(EXERCISE DATA Opens)
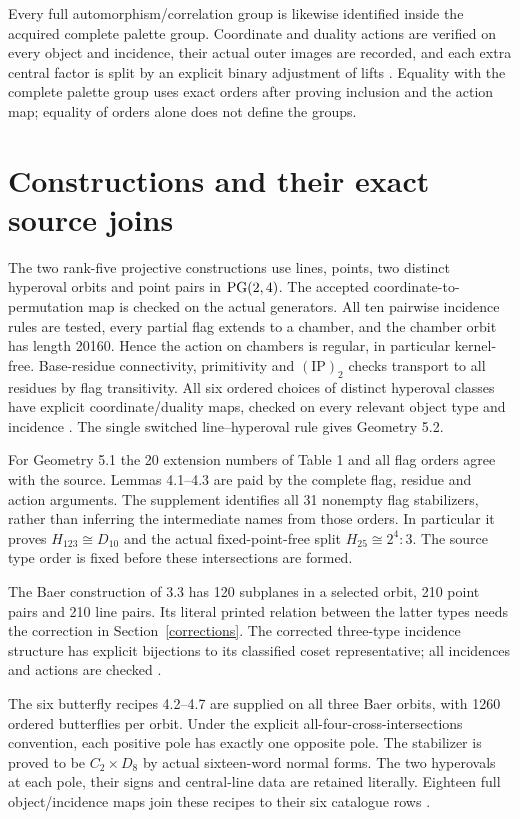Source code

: \documentclass[11pt]{article}
\newcommand{\ip}{\mathrm{(IP)}_2}
\begin{document}
Every full automorphism/correlation group is likewise identified
inside the acquired complete palette group. Coordinate and duality
actions are verified on every object and incidence, their actual
outer images are recorded, and each extra central factor is split
by an explicit binary adjustment of lifts \cite{Groups}. Equality
with the complete palette group uses exact orders after proving
inclusion and the action map; equality of orders alone does not
define the groups.

\section{Constructions and their exact source joins}\label{construct}
The two rank-five projective constructions use lines, points, two
distinct hyperoval orbits and point pairs in $\PG(2,4)$. The accepted
coordinate-to-permutation map is checked on the actual generators.
All ten pairwise incidence rules are tested, every partial flag
extends to a chamber, and the chamber orbit has length 20160.
Hence the action on chambers is regular, in particular kernel-free.
Base-residue connectivity, primitivity and $\ip$ checks transport
to all residues by flag transitivity. All six ordered choices of
distinct hyperoval classes have explicit coordinate/duality maps,
checked on every relevant object type and incidence \cite{Projective}.
The single switched line--hyperoval rule gives Geometry 5.2.

For Geometry 5.1 the 20 extension numbers of Table 1 and all flag
orders agree with the source. Lemmas 4.1--4.3 are paid by the complete
flag, residue and action arguments. The supplement \cite{Flags}
identifies all 31 nonempty flag stabilizers, rather than inferring
the intermediate names from those orders. In particular it proves
$H_{123}\cong D_{10}$ and the actual fixed-point-free split
$H_{25}\cong2^4:3$. The source type order is fixed before these
intersections are formed.

The Baer construction of 3.3 has 120 subplanes in a selected orbit,
210 point pairs and 210 line pairs. Its literal printed relation
between the latter types needs the correction in Section~\ref{corrections}.
The corrected three-type incidence structure has explicit bijections
to its classified coset representative; all incidences and actions
are checked \cite{Baer}.

The six butterfly recipes 4.2--4.7 are supplied on all three Baer
orbits, with 1260 ordered butterflies per orbit. Under the explicit
all-four-cross-intersections convention, each positive pole has
exactly one opposite pole. The stabilizer is proved to be
$C_2\times D_8$ by actual sixteen-word normal forms. The two
hyperovals at each pole, their signs and central-line data are
retained literally. Eighteen full object/incidence maps join these
recipes to their six catalogue rows \cite{Butterfly}.
\end{document}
(EXERCISE DATA Closes)
WHAT YOU SHOULD DO: Restate, word for word, the entries above, dropping any picture.

RESPONSE TO THIS EXERCISE:
Source code

: \documentclass[11pt]{article}
\newcommand{\ip}{\mathrm{(IP)}_2}
\begin{document}
Every full automorphism/correlation group is likewise identified
inside the acquired complete palette group. Coordinate and duality
actions are verified on every object and incidence, their actual
outer images are recorded, and each extra central factor is split
by an explicit binary adjustment of lifts \cite{Groups}. Equality
with the complete palette group uses exact orders after proving
inclusion and the action map; equality of orders alone does not
define the groups.

\section{Constructions and their exact source joins}\label{construct}
The two rank-five projective constructions use lines, points, two
distinct hyperoval orbits and point pairs in $\PG(2,4)$. The accepted
coordinate-to-permutation map is checked on the actual generators.
All ten pairwise incidence rules are tested, every partial flag
extends to a chamber, and the chamber orbit has length 20160.
Hence the action on chambers is regular, in particular kernel-free.
Base-residue connectivity, primitivity and $\ip$ checks transport
to all residues by flag transitivity. All six ordered choices of
distinct hyperoval classes have explicit coordinate/duality maps,
checked on every relevant object type and incidence \cite{Projective}.
The single switched line--hyperoval rule gives Geometry 5.2.

For Geometry 5.1 the 20 extension numbers of Table 1 and all flag
orders agree with the source. Lemmas 4.1--4.3 are paid by the complete
flag, residue and action arguments. The supplement \cite{Flags}
identifies all 31 nonempty flag stabilizers, rather than inferring
the intermediate names from those orders. In particular it proves
$H_{123}\cong D_{10}$ and the actual fixed-point-free split
$H_{25}\cong2^4:3$. The source type order is fixed before these
intersections are formed.

The Baer construction of 3.3 has 120 subplanes in a selected orbit,
210 point pairs and 210 line pairs. Its literal printed relation
between the latter types needs the correction in Section~\ref{corrections}.
The corrected three-type incidence structure has explicit bijections
to its classified coset representative; all incidences and actions
are checked \cite{Baer}.

The six butterfly recipes 4.2--4.7 are supplied on all three Baer
orbits, with 1260 ordered butterflies per orbit. Under the explicit
all-four-cross-intersections convention, each positive pole has
exactly one opposite pole. The stabilizer is proved to be
$C_2\times D_8$ by actual sixteen-word normal forms. The two
hyperovals at each pole, their signs and central-line data are
retained literally. Eighteen full object/incidence maps join these
recipes to their six catalogue rows \cite{Butterfly}.
\end{document}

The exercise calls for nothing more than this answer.